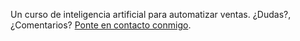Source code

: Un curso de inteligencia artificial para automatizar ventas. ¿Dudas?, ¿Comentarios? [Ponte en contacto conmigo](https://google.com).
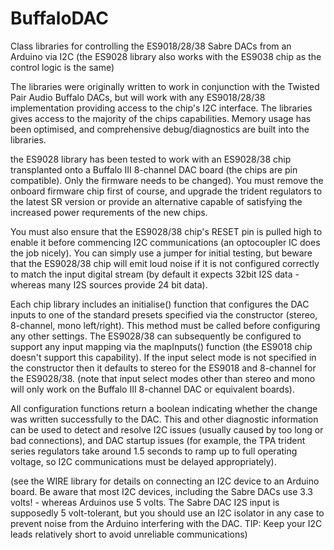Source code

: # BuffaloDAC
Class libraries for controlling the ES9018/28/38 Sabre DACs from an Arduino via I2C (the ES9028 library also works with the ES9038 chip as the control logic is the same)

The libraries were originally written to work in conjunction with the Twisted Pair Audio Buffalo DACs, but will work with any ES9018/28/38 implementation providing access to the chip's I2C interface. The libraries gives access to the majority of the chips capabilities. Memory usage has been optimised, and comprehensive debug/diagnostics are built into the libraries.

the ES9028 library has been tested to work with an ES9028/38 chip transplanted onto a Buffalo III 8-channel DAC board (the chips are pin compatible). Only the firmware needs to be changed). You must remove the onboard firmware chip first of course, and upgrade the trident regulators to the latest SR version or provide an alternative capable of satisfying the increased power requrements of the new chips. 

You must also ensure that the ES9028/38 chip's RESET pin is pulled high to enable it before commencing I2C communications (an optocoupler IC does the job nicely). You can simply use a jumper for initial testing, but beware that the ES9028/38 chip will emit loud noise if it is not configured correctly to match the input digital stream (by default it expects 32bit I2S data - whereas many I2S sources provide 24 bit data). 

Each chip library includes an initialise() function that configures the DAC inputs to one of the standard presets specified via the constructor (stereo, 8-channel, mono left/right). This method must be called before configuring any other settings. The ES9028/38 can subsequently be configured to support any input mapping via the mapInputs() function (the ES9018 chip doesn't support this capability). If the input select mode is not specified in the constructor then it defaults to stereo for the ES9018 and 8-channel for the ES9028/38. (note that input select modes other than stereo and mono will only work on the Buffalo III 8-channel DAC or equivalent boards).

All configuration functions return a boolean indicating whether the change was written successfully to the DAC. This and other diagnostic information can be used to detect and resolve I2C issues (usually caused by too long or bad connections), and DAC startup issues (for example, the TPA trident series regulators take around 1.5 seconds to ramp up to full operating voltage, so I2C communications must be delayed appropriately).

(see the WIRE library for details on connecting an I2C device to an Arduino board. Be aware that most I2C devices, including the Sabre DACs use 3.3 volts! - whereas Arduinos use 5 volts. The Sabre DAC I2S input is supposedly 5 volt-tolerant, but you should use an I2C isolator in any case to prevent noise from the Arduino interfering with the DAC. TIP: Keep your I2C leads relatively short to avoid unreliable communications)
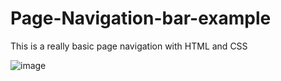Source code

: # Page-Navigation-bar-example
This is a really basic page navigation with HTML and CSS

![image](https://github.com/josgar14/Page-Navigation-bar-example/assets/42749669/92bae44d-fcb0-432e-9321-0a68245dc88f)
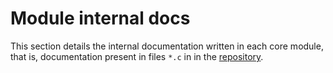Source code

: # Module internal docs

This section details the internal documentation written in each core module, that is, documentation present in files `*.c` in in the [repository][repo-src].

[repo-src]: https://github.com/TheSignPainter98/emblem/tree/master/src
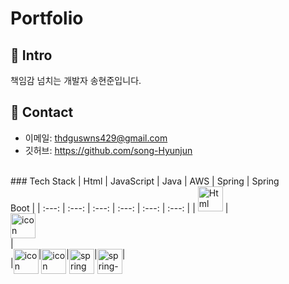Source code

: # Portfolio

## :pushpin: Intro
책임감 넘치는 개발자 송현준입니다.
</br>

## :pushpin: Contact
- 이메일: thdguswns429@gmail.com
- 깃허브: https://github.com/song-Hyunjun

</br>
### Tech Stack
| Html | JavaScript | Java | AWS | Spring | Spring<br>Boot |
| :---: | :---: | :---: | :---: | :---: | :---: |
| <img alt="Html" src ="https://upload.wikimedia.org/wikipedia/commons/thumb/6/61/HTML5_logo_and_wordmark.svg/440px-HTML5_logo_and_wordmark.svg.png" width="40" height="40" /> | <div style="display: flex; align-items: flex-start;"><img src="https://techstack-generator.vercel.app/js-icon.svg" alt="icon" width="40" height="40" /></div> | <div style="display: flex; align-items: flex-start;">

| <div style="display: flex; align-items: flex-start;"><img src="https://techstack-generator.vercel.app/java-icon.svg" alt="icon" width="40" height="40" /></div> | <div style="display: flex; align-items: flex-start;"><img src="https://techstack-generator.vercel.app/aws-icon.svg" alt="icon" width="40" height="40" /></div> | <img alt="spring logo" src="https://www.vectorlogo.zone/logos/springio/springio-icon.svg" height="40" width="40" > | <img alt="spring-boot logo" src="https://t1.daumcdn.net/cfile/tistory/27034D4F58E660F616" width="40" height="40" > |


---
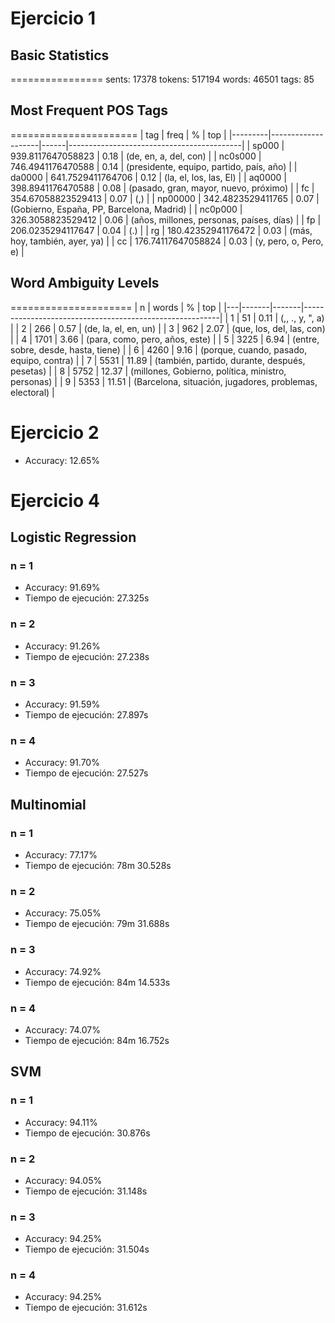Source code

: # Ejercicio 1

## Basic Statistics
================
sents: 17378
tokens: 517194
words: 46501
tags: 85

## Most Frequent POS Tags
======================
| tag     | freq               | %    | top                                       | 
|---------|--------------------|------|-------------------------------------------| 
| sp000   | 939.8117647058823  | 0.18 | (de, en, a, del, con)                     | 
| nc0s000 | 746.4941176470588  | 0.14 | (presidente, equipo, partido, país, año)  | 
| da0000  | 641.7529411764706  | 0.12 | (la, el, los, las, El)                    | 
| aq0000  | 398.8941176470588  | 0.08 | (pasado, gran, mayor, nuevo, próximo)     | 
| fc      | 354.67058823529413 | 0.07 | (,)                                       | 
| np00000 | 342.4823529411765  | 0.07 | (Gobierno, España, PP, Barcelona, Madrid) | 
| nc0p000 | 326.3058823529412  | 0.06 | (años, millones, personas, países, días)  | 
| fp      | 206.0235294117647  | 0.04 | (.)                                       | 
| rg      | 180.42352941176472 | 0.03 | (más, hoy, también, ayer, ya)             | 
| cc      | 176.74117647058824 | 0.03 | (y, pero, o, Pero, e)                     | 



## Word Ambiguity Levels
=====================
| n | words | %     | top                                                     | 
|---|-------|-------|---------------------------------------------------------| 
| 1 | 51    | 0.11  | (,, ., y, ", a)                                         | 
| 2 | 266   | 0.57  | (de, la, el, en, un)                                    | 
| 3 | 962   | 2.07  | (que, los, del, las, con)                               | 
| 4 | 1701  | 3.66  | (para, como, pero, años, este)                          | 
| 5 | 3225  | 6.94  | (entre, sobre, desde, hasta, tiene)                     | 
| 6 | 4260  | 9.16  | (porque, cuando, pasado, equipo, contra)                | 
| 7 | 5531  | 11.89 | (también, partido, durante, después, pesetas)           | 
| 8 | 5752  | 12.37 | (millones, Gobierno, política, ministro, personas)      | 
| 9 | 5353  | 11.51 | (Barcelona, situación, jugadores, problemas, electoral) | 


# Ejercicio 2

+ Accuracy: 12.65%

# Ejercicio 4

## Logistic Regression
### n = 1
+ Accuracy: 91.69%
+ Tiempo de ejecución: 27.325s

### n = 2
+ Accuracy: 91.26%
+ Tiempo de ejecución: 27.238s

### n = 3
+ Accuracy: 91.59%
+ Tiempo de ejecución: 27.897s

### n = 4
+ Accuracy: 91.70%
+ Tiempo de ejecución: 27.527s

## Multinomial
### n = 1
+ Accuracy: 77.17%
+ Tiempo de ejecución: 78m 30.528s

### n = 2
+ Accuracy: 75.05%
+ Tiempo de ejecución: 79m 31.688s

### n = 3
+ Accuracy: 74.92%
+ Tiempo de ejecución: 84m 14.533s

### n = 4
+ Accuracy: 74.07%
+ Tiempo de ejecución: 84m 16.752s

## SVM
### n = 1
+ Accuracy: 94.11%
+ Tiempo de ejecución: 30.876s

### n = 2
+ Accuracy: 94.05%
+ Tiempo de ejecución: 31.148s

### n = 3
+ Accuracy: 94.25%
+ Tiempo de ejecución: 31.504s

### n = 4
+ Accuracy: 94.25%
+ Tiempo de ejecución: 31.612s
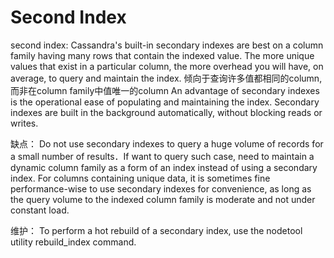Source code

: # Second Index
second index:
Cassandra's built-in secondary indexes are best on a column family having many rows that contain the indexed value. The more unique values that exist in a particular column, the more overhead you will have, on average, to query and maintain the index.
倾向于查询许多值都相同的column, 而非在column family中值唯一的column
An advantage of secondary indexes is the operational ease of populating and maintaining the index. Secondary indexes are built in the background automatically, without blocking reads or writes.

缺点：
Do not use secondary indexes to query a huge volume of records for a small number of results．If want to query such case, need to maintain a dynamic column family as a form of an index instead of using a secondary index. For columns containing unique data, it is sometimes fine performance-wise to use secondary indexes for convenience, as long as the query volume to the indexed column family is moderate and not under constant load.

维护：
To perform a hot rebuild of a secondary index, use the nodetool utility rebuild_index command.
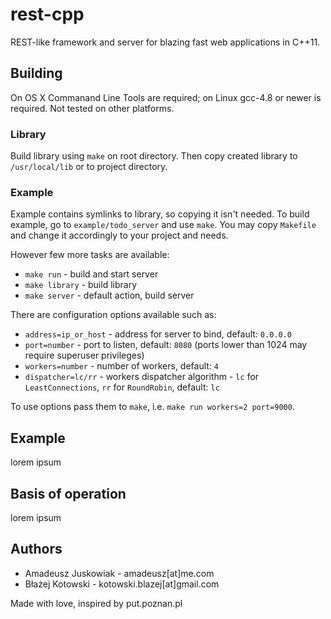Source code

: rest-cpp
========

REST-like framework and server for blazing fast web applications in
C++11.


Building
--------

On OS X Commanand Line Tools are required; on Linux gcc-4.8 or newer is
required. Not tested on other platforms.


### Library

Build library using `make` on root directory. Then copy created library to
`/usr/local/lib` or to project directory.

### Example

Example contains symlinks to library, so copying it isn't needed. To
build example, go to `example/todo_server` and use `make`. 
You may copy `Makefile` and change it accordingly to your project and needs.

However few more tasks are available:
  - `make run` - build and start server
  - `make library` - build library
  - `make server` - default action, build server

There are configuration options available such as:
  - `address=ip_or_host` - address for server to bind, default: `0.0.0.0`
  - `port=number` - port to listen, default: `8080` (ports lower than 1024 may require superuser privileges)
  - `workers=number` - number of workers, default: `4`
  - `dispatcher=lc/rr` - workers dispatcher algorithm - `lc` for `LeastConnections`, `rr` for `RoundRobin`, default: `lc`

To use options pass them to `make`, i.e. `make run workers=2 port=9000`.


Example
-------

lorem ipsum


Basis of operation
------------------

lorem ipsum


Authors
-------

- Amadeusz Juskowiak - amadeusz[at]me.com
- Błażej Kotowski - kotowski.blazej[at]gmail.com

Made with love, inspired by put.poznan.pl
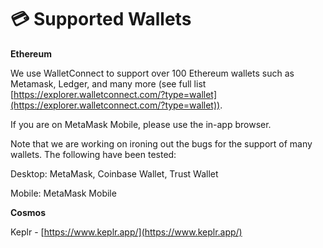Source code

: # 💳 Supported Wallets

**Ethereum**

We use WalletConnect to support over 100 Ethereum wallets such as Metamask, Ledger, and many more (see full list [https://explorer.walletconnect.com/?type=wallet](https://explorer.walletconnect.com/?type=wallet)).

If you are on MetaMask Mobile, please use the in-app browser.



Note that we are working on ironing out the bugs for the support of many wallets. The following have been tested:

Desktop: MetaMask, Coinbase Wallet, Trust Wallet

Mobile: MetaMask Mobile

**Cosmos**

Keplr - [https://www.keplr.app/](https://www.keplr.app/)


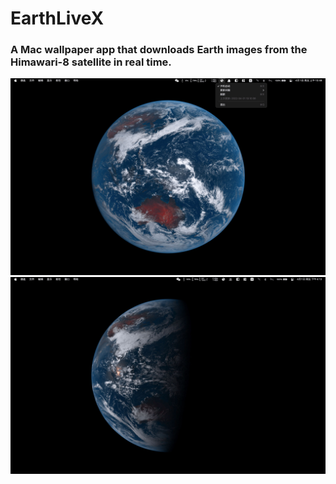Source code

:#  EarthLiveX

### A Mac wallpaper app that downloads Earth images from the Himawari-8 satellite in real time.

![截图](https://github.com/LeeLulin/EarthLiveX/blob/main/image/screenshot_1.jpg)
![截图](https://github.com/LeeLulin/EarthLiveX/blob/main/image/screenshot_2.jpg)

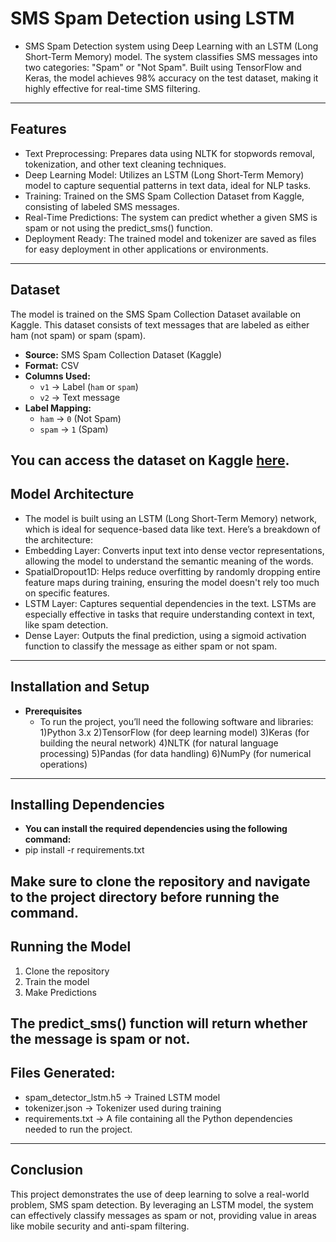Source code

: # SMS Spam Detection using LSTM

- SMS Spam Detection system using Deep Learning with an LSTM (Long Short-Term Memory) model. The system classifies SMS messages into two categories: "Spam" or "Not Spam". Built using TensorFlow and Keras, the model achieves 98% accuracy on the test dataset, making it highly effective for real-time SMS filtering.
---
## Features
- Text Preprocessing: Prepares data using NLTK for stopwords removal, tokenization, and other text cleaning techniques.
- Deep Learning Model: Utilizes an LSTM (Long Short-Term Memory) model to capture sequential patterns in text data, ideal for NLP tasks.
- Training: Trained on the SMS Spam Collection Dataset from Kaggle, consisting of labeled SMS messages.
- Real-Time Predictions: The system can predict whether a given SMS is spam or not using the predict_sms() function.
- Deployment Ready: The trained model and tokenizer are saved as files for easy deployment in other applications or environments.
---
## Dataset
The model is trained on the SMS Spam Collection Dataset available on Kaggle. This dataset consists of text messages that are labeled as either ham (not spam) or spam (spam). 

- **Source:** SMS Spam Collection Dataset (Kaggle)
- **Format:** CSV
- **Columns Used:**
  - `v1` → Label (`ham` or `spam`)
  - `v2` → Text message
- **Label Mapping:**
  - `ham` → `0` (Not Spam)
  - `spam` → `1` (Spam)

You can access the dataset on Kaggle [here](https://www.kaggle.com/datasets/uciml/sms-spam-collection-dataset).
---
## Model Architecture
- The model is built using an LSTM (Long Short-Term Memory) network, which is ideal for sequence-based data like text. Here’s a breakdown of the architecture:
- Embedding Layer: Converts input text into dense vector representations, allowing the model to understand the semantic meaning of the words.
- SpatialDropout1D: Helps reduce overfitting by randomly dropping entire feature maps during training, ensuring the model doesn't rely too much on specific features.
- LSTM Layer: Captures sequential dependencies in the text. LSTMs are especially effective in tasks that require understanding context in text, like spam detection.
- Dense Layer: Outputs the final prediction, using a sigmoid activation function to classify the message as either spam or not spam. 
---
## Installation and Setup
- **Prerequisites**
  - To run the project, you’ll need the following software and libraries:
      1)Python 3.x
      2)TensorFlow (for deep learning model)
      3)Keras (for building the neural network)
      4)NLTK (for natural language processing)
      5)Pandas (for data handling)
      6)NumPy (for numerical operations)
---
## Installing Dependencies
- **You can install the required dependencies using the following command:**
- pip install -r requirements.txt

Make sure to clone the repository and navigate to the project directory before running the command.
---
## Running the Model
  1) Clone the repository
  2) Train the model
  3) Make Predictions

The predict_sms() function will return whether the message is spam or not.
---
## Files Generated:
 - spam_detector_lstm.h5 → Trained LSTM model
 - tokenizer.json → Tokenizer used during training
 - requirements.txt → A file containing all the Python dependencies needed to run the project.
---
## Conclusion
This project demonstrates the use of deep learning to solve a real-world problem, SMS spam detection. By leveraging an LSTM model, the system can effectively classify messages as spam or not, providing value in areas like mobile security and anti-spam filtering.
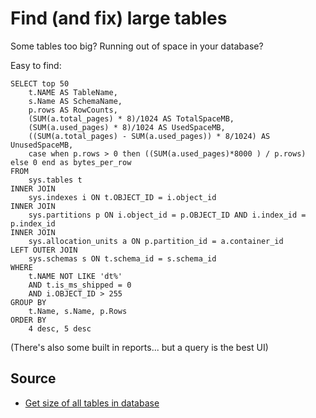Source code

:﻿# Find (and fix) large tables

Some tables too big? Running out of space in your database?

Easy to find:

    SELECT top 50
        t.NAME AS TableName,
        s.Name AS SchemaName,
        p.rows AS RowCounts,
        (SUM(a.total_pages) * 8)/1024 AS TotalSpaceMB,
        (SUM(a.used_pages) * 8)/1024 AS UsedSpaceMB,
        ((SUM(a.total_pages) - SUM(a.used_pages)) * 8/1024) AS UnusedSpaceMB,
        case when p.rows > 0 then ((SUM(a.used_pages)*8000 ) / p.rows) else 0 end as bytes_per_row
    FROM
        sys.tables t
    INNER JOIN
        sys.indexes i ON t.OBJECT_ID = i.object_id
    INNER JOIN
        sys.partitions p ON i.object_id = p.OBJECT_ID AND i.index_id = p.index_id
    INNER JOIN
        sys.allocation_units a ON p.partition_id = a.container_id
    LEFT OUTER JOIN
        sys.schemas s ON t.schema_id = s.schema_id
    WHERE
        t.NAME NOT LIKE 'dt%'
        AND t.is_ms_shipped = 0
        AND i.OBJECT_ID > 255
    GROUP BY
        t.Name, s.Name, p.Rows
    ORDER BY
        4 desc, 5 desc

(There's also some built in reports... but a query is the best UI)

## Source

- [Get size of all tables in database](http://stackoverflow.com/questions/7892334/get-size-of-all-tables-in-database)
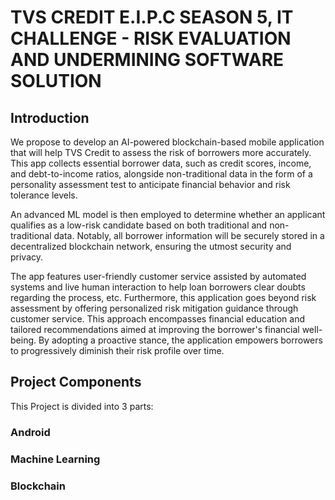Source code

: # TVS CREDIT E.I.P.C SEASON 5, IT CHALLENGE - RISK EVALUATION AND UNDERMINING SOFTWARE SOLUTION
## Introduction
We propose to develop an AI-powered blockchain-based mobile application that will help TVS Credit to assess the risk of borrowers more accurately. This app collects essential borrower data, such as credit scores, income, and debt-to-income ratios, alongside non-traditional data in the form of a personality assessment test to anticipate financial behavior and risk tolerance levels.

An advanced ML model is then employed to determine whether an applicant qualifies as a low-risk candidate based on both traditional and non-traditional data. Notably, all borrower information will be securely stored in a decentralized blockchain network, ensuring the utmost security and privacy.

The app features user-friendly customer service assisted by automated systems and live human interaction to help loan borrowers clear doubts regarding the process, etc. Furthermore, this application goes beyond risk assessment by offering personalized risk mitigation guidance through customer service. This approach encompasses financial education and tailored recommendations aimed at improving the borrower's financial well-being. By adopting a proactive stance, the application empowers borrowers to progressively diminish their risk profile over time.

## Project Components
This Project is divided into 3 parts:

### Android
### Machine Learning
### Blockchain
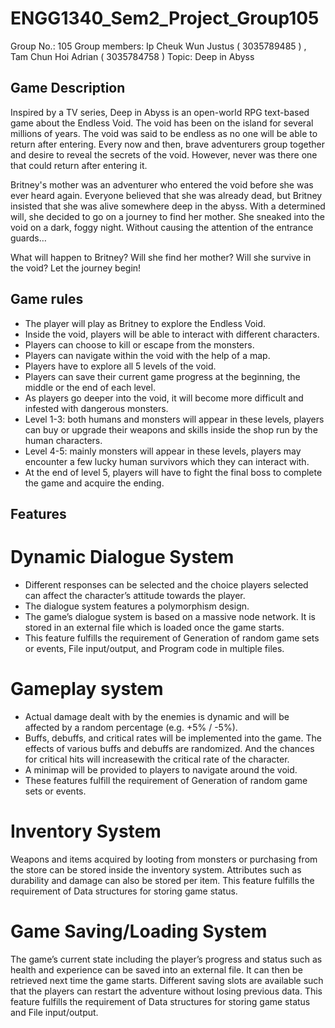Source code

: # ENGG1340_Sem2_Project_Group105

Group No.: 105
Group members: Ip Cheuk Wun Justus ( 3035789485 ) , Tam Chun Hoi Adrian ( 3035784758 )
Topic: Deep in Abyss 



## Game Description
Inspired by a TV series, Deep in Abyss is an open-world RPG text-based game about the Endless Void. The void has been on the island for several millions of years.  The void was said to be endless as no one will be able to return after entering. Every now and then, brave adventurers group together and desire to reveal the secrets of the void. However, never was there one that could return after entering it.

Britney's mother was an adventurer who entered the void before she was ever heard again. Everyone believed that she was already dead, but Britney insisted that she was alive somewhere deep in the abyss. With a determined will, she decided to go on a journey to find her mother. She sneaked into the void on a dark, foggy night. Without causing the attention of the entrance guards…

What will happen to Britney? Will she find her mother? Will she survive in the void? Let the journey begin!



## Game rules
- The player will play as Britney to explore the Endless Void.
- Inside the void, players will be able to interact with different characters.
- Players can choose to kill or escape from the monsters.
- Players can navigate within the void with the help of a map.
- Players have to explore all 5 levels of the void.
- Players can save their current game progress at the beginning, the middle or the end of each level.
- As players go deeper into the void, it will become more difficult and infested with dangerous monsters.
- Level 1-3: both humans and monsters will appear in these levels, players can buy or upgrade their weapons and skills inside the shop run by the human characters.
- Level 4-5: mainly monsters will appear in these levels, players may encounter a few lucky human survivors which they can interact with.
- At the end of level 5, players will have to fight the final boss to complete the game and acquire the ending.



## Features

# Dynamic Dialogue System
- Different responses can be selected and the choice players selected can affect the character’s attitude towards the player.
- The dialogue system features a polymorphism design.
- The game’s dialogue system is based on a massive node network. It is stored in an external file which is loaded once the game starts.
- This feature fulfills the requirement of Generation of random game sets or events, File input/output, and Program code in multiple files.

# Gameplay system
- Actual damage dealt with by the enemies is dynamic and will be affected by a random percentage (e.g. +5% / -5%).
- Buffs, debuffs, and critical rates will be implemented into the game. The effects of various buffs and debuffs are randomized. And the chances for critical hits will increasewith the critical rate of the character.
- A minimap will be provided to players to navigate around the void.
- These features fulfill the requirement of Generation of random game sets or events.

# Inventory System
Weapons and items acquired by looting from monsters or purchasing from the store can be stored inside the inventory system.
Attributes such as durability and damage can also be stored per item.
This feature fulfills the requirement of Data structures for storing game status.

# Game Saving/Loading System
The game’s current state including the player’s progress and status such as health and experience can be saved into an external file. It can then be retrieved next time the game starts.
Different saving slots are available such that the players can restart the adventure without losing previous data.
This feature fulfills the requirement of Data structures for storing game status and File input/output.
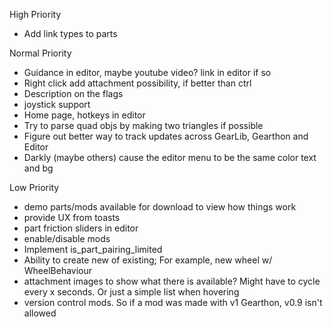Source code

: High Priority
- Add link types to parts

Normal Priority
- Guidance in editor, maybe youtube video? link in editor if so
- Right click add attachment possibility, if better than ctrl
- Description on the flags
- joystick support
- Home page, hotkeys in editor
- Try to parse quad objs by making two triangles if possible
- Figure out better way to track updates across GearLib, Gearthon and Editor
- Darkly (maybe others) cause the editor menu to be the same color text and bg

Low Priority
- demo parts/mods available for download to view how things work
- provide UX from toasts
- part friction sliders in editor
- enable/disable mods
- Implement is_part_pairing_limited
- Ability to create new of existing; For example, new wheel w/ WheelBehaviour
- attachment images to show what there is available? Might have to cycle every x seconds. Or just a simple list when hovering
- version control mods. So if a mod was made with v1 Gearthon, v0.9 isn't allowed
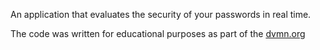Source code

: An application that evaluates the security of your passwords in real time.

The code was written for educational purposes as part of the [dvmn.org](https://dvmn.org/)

• Required action: Look above for the line containing "- Description on the flags" and the line containing "Low Priority". Transcribe both, with the lines between them, exactly.

• Problem solution:
- Description on the flags
- joystick support
- Home page, hotkeys in editor
- Try to parse quad objs by making two triangles if possible
- Figure out better way to track updates across GearLib, Gearthon and Editor
- Darkly (maybe others) cause the editor menu to be the same color text and bg

Low Priority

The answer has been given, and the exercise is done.